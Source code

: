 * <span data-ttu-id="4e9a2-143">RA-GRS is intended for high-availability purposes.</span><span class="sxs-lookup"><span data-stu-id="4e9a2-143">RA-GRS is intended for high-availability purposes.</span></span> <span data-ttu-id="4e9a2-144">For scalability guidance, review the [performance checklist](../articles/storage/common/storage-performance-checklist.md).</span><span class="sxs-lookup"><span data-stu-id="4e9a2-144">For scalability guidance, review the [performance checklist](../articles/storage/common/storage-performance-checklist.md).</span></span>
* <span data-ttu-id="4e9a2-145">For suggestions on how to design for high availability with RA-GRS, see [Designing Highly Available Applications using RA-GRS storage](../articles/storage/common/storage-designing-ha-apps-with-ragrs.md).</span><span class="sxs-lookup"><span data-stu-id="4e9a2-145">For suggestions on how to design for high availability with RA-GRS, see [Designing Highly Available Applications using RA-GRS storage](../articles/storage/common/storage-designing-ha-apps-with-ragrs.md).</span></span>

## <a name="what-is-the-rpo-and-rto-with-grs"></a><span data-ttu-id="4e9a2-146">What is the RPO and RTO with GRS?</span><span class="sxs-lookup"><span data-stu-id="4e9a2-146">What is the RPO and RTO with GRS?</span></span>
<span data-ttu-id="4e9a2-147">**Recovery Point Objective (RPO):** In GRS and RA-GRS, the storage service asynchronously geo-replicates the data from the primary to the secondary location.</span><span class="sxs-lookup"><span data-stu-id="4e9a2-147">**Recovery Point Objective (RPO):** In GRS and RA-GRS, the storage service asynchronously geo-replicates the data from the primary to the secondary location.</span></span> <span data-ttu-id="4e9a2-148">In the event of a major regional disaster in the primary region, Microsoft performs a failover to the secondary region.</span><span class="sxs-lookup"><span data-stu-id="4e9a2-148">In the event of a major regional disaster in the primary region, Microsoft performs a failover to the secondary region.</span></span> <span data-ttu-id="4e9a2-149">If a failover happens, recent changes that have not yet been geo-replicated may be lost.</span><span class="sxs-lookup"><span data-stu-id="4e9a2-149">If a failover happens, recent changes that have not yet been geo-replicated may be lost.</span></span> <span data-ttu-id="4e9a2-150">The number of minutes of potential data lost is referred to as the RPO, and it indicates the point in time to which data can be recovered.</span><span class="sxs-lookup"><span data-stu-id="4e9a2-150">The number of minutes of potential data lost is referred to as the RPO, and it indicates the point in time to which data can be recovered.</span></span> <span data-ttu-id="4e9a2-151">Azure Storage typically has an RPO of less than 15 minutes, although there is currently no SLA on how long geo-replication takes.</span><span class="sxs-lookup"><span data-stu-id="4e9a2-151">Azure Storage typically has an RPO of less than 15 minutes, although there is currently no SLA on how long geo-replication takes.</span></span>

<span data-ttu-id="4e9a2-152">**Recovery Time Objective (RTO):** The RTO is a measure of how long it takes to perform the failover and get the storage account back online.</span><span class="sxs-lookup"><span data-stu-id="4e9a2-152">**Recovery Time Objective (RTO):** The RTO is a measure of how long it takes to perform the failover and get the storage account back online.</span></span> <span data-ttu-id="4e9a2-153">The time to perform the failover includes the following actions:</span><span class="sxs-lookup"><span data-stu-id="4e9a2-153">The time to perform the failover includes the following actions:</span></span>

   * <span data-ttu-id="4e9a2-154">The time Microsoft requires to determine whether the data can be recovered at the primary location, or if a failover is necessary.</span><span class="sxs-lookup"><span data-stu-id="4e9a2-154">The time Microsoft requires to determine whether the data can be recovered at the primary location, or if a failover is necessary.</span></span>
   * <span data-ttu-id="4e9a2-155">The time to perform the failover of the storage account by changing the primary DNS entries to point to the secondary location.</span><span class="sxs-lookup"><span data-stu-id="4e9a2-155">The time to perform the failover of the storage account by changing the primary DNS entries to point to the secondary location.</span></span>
---
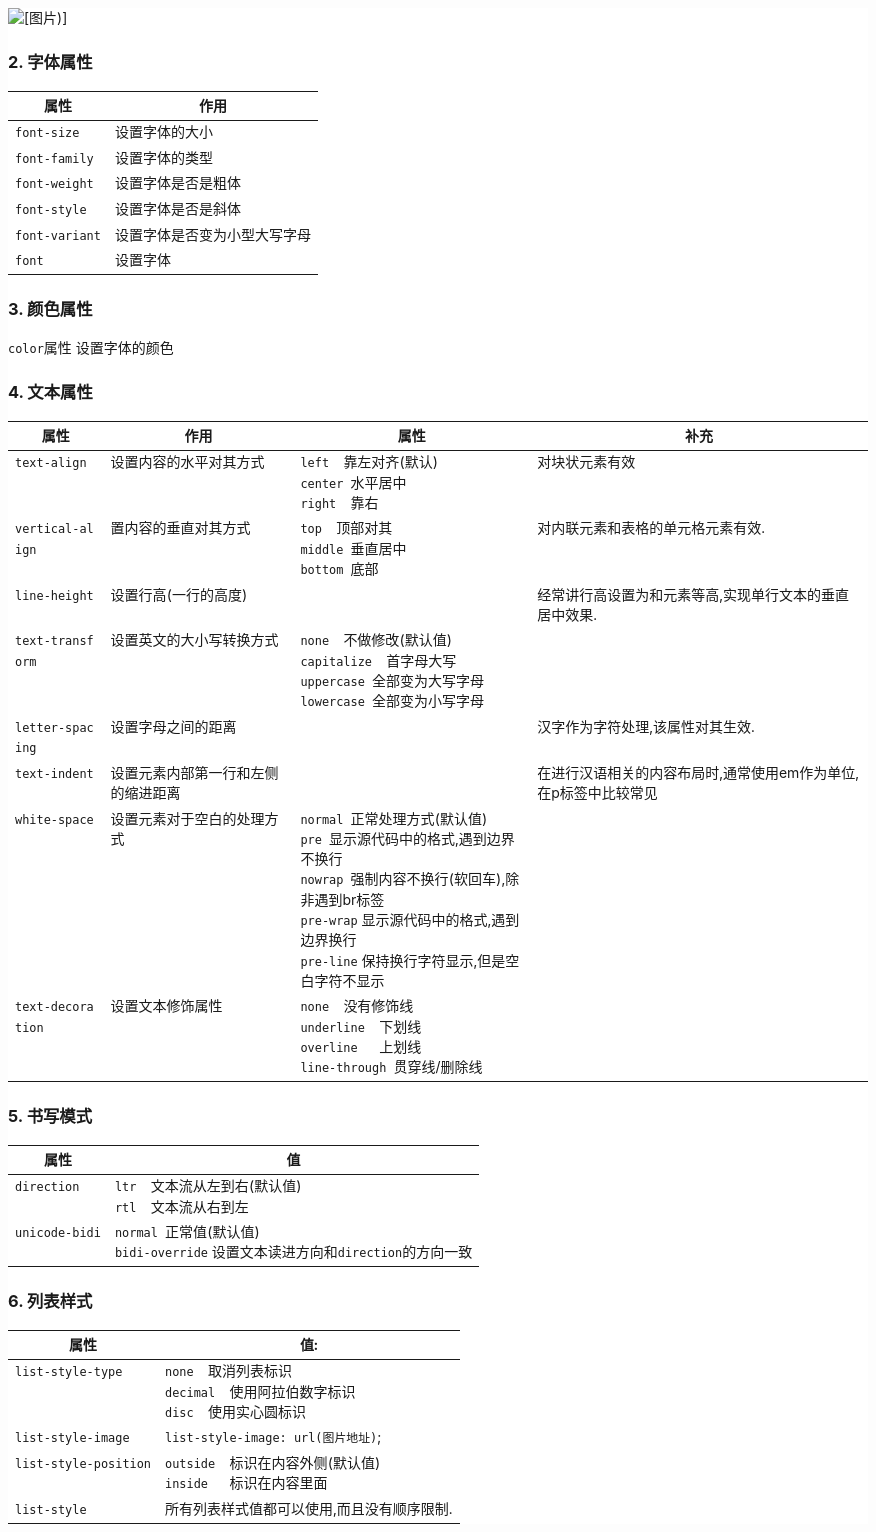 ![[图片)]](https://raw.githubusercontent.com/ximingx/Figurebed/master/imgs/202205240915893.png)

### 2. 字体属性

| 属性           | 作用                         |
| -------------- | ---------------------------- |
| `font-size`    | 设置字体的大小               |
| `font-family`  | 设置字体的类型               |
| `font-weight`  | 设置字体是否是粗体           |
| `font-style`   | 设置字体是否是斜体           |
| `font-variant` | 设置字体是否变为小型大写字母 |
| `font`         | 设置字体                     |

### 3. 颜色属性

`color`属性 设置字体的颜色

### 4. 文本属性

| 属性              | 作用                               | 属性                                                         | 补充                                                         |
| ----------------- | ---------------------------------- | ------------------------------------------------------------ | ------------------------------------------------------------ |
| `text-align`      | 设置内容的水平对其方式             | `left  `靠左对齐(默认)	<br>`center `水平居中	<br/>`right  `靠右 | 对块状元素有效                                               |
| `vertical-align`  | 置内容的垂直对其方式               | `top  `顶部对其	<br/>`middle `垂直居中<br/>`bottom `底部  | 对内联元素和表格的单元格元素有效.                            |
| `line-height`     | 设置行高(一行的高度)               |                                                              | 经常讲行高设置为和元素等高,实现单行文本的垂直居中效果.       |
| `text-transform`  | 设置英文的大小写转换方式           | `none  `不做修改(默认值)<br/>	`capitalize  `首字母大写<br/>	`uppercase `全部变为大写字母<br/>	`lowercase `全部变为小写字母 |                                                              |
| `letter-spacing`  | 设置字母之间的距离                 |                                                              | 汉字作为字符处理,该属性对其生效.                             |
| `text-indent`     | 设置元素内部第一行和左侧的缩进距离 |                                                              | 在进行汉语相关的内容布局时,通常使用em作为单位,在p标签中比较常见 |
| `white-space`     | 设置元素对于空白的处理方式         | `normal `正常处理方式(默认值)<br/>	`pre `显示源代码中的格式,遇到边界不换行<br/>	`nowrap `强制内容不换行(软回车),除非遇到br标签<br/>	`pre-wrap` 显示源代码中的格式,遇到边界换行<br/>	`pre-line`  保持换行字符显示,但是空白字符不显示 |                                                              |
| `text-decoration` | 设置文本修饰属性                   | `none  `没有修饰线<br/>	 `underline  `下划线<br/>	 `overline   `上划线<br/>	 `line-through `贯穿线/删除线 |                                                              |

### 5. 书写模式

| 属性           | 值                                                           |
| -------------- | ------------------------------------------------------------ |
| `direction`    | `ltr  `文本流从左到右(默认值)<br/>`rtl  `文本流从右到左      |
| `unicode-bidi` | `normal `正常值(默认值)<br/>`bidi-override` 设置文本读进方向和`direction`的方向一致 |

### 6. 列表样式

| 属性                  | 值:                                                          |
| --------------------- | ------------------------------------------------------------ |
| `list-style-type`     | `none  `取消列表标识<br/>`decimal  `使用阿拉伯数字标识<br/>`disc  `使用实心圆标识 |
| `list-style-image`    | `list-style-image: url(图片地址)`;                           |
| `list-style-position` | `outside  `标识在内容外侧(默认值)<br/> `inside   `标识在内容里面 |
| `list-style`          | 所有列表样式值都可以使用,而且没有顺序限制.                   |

TRY IT =>
Write out exactly the lines above between the line with "Source code" and the line with "RTO with GRS?</span></span>", inclusive, and nothing beyond them.

RESULT OF THE EXERCISE =>
Source code

: * <span data-ttu-id="4e9a2-143">RA-GRS is intended for high-availability purposes.</span><span class="sxs-lookup"><span data-stu-id="4e9a2-143">RA-GRS is intended for high-availability purposes.</span></span> <span data-ttu-id="4e9a2-144">For scalability guidance, review the [performance checklist](../articles/storage/common/storage-performance-checklist.md).</span><span class="sxs-lookup"><span data-stu-id="4e9a2-144">For scalability guidance, review the [performance checklist](../articles/storage/common/storage-performance-checklist.md).</span></span>
* <span data-ttu-id="4e9a2-145">For suggestions on how to design for high availability with RA-GRS, see [Designing Highly Available Applications using RA-GRS storage](../articles/storage/common/storage-designing-ha-apps-with-ragrs.md).</span><span class="sxs-lookup"><span data-stu-id="4e9a2-145">For suggestions on how to design for high availability with RA-GRS, see [Designing Highly Available Applications using RA-GRS storage](../articles/storage/common/storage-designing-ha-apps-with-ragrs.md).</span></span>

## <a name="what-is-the-rpo-and-rto-with-grs"></a><span data-ttu-id="4e9a2-146">What is the RPO and RTO with GRS?</span><span class="sxs-lookup"><span data-stu-id="4e9a2-146">What is the RPO and RTO with GRS?</span></span>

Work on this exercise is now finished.